The Clearwater artist has been poring over panels and word bubbles, teasing context and plot threads from the seminal 1980s superhero saga, so much so it's keeping her up at night. Rewriting history will do that.
She's part of a team of artists and writers tackling the most ambitious comic book project of the century so far: DC's release of Before Watchmen, a collection of miniseries fleshing out backstories for the most dysfunctional collection of superheroes ever put in print — or on the big screen, if you've seen the 2009 movie. The first issue of her four-part chapter, Silk Spectre, hit the stands last week, but that doesn't mean she can rest.
"This is a huge thing to try to bite off and chew," she said. "Even though I studied Watchmen a lot, you really want to show a lot of respect, too. I'm not getting a lot of sleep."

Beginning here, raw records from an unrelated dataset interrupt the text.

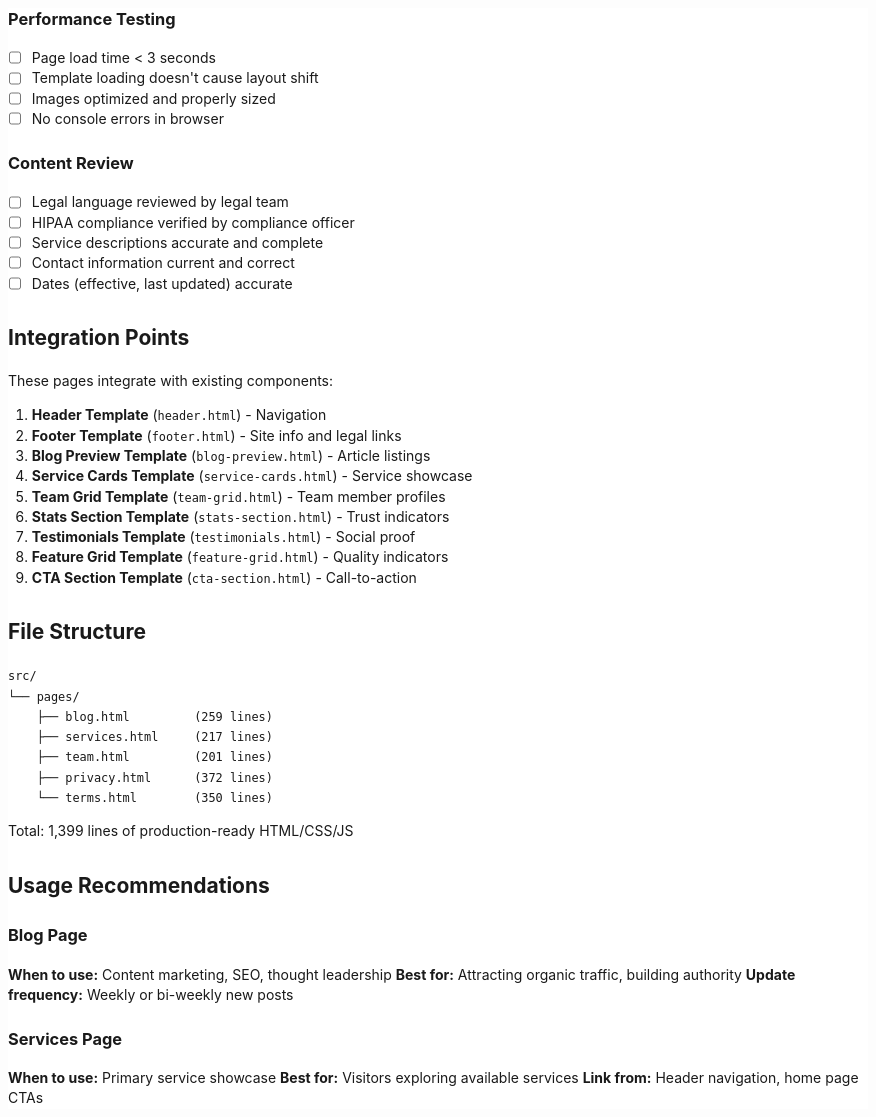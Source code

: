 ### Performance Testing
- [ ] Page load time < 3 seconds
- [ ] Template loading doesn't cause layout shift
- [ ] Images optimized and properly sized
- [ ] No console errors in browser

### Content Review
- [ ] Legal language reviewed by legal team
- [ ] HIPAA compliance verified by compliance officer
- [ ] Service descriptions accurate and complete
- [ ] Contact information current and correct
- [ ] Dates (effective, last updated) accurate

## Integration Points

These pages integrate with existing components:

1. **Header Template** (`header.html`) - Navigation
2. **Footer Template** (`footer.html`) - Site info and legal links
3. **Blog Preview Template** (`blog-preview.html`) - Article listings
4. **Service Cards Template** (`service-cards.html`) - Service showcase
5. **Team Grid Template** (`team-grid.html`) - Team member profiles
6. **Stats Section Template** (`stats-section.html`) - Trust indicators
7. **Testimonials Template** (`testimonials.html`) - Social proof
8. **Feature Grid Template** (`feature-grid.html`) - Quality indicators
9. **CTA Section Template** (`cta-section.html`) - Call-to-action

## File Structure

```
src/
└── pages/
    ├── blog.html         (259 lines)
    ├── services.html     (217 lines)
    ├── team.html         (201 lines)
    ├── privacy.html      (372 lines)
    └── terms.html        (350 lines)
```

Total: 1,399 lines of production-ready HTML/CSS/JS

## Usage Recommendations

### Blog Page
**When to use:** Content marketing, SEO, thought leadership
**Best for:** Attracting organic traffic, building authority
**Update frequency:** Weekly or bi-weekly new posts

### Services Page
**When to use:** Primary service showcase
**Best for:** Visitors exploring available services
**Link from:** Header navigation, home page CTAs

Conner, best known for her pencil work on Vampirella and Power Girl, is working with writer Darwyn Cooke and colorist Paul Mounts on the project, which is slowly being pieced together from the Clearwater bungalow she bought in 2005 with her husband, comic book writer and inker Jimmy Palmiotti. (Her mother grew up in Port Tampa, so the house served as a respite from Brooklyn until they moved full time in 2008, said Conner.)

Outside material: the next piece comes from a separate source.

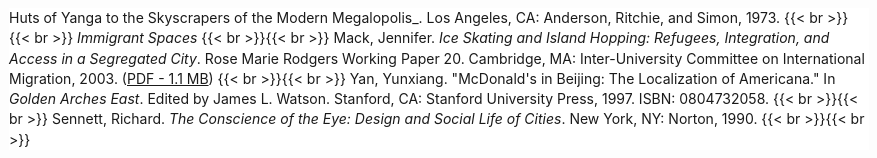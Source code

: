 Huts of Yanga to the Skyscrapers of the Modern Megalopolis_. Los Angeles, CA: Anderson, Ritchie, and Simon, 1973. {{< br >}}{{< br >}} _Immigrant Spaces_ {{< br >}}{{< br >}} Mack, Jennifer. _Ice Skating and Island Hopping: Refugees, Integration, and Access in a Segregated City_. Rose Marie Rodgers Working Paper 20. Cambridge, MA: Inter-University Committee on International Migration, 2003. ([PDF - 1.1 MB](https://cis.mit.edu/sites/default/files/documents/IceSkatingAndIslandHopping_Mack.pdf)) {{< br >}}{{< br >}} Yan, Yunxiang. "McDonald's in Beijing: The Localization of Americana." In _Golden Arches East_. Edited by James L. Watson. Stanford, CA: Stanford University Press, 1997. ISBN: 0804732058. {{< br >}}{{< br >}} Sennett, Richard. _The Conscience of the Eye: Design and Social Life of Cities_. New York, NY: Norton, 1990. {{< br >}}{{< br >}}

Counting Elfquest's Wendy Pini and artist Jan Duursema among her influences, Conner said Silk Spectre has allowed her to not only expand her considerable resume of bringing ass-kicking women to life, but stretch her chops as a co-writer, too. And given the rabid devotion of Watchmen fans, she really needs to know her character.
In the new series, Silk Spectre is 16-year-old Laurie Juspeczyk, the daughter of crime-fighting mom Sally Juspeczyk, a.k.a Sally Jupiter, who expects her little girl to one day take over the family business. It's only one story in a classic rogue's gallery of personalities from Brit writer Alan Moore's original 12-issue opus with artist Dave Gibbons, but to Conner, it was a monumental opportunity to see what the made the legendary heroine tick.

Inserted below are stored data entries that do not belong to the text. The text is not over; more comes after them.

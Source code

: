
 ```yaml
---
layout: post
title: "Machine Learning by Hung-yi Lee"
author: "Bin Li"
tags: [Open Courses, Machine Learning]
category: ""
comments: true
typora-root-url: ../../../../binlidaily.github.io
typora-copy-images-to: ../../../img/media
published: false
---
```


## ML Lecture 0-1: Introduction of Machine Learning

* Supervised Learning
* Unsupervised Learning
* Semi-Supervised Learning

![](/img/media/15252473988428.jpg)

"She seems like a really secure person who has spent the last 18 years with a big blue guy who could do anything," Conner said, noting Silk Spectre's relationship with atomic superman Dr. Manhattan in the 1986-87 series. Her re-reading of the series when she took the job gave her the insight she needed to proceed. "I tried to remember what it was like being a 16-year-old and going at it with your mom."
While that's a story any mother or daughter could relate to, it was what made Laurie different that made her story so vivid: "What sets her apart from other kids her age is, her mother has been training her to be a superhero since birth. She's more interested in being a kid that she is in inheriting her mother's mantle as Silk Spectre."
Examining the past of such an iconic figure, in the context of so many other iconic figures — DC is also releasing series based on the Comedian, Dr. Manhattan, Nite Owl, Ozymandias and Rorschach, plus a one-shot of their predecessors, the Minutemen — has drawn criticism from fanboys and creator Moore alike, although Gibbons, whom Conner has met, has given the experiment a mild blessing.
"There's no way I am going to be able to repeat what Dave and Alan did," Conner said, noting Moore's outspoken opposition to the project — a stance he's taken since DC wanted him to write spin-offs for the characters back in the '80s. But rather than dwell on the controversy her new series is generating among fans, she prefers to focus on the opportunity she and those fans have been afforded.
"If you're really interested in a character, you want to know more," she said. "I love the book and the characters so much, it would be hard to say I wouldn't want to do this. … It's not just Alan's book; it's Dave's book. I hope the work that I'm doing would make Dave proud."
Meanwhile, she's hard at work in Clearwater; issue No. 3 comes out in September.